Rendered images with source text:
BEGIN

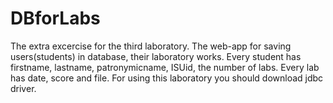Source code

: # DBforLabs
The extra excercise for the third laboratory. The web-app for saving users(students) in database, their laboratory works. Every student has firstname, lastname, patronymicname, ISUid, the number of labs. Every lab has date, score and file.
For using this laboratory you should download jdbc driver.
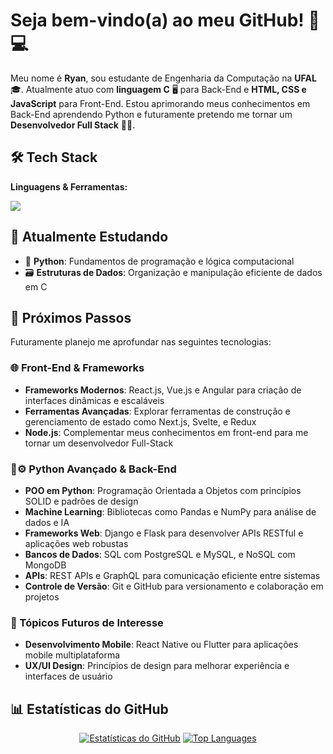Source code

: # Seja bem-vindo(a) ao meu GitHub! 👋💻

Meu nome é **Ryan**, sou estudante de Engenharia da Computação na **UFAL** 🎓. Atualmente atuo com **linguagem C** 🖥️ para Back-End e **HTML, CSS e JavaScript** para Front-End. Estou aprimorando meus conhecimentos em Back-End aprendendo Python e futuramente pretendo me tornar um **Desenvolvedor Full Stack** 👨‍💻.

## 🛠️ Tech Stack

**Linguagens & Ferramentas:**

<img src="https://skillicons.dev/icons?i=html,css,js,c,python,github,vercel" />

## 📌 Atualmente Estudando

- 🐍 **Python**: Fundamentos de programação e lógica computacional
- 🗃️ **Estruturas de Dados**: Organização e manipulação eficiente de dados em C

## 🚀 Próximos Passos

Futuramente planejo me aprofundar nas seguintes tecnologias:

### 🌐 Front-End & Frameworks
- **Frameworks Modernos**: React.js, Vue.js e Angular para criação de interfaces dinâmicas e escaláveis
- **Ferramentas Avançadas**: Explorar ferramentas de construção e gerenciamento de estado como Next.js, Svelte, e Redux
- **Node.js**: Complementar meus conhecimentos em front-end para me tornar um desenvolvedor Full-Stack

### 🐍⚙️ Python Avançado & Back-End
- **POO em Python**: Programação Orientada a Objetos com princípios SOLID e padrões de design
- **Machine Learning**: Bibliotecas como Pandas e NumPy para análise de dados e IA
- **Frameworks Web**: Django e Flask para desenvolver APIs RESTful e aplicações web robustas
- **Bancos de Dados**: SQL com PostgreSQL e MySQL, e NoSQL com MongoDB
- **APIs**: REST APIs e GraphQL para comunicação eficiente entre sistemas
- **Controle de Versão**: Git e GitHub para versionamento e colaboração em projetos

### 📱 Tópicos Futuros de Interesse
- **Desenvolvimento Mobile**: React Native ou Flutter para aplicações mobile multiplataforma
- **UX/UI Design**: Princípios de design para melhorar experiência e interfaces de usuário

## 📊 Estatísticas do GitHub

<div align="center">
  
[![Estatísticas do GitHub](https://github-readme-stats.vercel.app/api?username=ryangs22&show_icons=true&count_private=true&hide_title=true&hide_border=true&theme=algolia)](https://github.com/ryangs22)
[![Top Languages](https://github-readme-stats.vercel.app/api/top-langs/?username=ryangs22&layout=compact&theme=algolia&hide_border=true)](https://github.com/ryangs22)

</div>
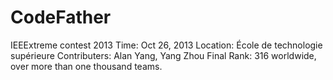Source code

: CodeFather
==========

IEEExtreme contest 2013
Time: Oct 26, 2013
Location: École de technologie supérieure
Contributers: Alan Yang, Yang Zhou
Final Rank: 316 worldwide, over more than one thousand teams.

END

**TASK TO COMPLETE:** Repeat, exactly as they stand above, the lines from the line with "- **POO em Python**: Programação" to the line with "- **APIs**: REST", both lines included.

**RESPONSE AREA:**
- **POO em Python**: Programação Orientada a Objetos com princípios SOLID e padrões de design
- **Machine Learning**: Bibliotecas como Pandas e NumPy para análise de dados e IA
- **Frameworks Web**: Django e Flask para desenvolver APIs RESTful e aplicações web robustas
- **Bancos de Dados**: SQL com PostgreSQL e MySQL, e NoSQL com MongoDB
- **APIs**: REST APIs e GraphQL para comunicação eficiente entre sistemas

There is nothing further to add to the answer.